Computational analysis identifies six deleterious nsSNPs in p47ING1a's PHD domain, disrupting tumor-suppressor function

The p47ING1a isoform of the ING1 gene functions as a crucial tumor suppressor, primarily by regulating cellular senescence through Rb-dependent pathways. Its activity hinges on a specialized plant homeodomain (PHD) zinc-finger, which specifically recognizes the H3K4me3 histone mark, a key epigenetic signal. Despite its critical role, the full spectrum of mutations in p47ING1a and the functional consequences of nonsynonymous single-nucleotide polymorphisms (nsSNPs) within its PHD domain remain largely uncharacterized. Understanding these variants is vital for clarifying their potential impact on ING1's tumor-suppressor activity and its implications for cancer development.

Researchers retrieved a total of 347 missense nsSNPs for the p47ING1a isoform from the NCBI dbSNP database. These variants were initially screened using 12 distinct sequence-based computational tools to predict deleteriousness. Variants consistently predicted as deleterious underwent further evaluation through I-Mutant stability analysis and ConSurf evolutionary conservation profiling. Three-dimensional structural modeling was performed using AlphaFold3, subsequently refined via GalaxyRefine, and validated using ERRAT, PROCHECK, and TM-align. Mutation-induced structural and binding effects were assessed using Missense3D, mCSM, and BeAtMuSiC. Post-translational modification sites were predicted using NetPhos 3.1, GPS 3.0, BDM-PUB, and NetOGlyc 4.0. Protein-protein interaction networks were constructed with STRING and Gene MANIA, while pan-cancer expression was analyzed via UALCAN and the Human Protein Atlas.
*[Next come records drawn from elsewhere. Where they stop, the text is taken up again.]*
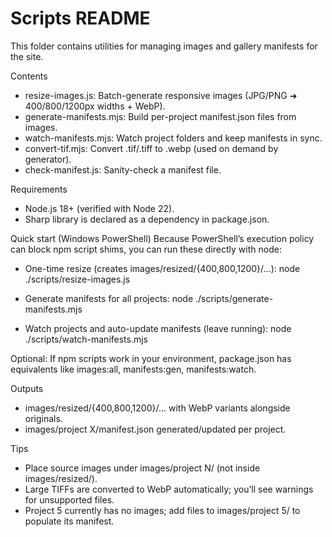 # Scripts README

This folder contains utilities for managing images and gallery manifests for the site.

Contents
- resize-images.js: Batch-generate responsive images (JPG/PNG ➜ 400/800/1200px widths + WebP).
- generate-manifests.mjs: Build per-project manifest.json files from images.
- watch-manifests.mjs: Watch project folders and keep manifests in sync.
- convert-tif.mjs: Convert .tif/.tiff to .webp (used on demand by generator).
- check-manifest.js: Sanity-check a manifest file.

Requirements
- Node.js 18+ (verified with Node 22).
- Sharp library is declared as a dependency in package.json.

Quick start (Windows PowerShell)
Because PowerShell’s execution policy can block npm script shims, you can run these directly with node:

- One-time resize (creates images/resized/{400,800,1200}/...):
  node ./scripts/resize-images.js

- Generate manifests for all projects:
  node ./scripts/generate-manifests.mjs

- Watch projects and auto-update manifests (leave running):
  node ./scripts/watch-manifests.mjs

Optional: If npm scripts work in your environment, package.json has equivalents like images:all, manifests:gen, manifests:watch.

Outputs
- images/resized/{400,800,1200}/... with WebP variants alongside originals.
- images/project X/manifest.json generated/updated per project.

Tips
- Place source images under images/project N/ (not inside images/resized/).
- Large TIFFs are converted to WebP automatically; you’ll see warnings for unsupported files.
- Project 5 currently has no images; add files to images/project 5/ to populate its manifest.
Twelve computational tools converged on six high-priority variants: C358S, C374G, W378G, F379V, S382L, and R400P. All six of these identified mutations were exclusively localized within the critical PHD zinc-finger domain, specifically spanning residues 353-402. Across multiple stability analyses, all six mutations were consistently predicted to destabilize the p47ING1a protein, suggesting a significant impact on its structural integrity. This destabilization is crucial because the PHD domain's stability is directly linked to its ability to bind H3K4me3. The study concluded that these nsSNPs are predicted to disrupt protein stability, impairing H3K4me3 binding, and consequently interfering with Sin3A/HDAC complex interactions. This disruption is a key mechanism by which ING1 exerts its tumor-suppressor function. > The six identified nsSNPs (C358S, C374G, W378G, F379V, S382L, R400P) were consistently predicted to destabilize the p47ING1a protein and disrupt its critical H3K4me3 binding and Sin3A/HDAC interactions.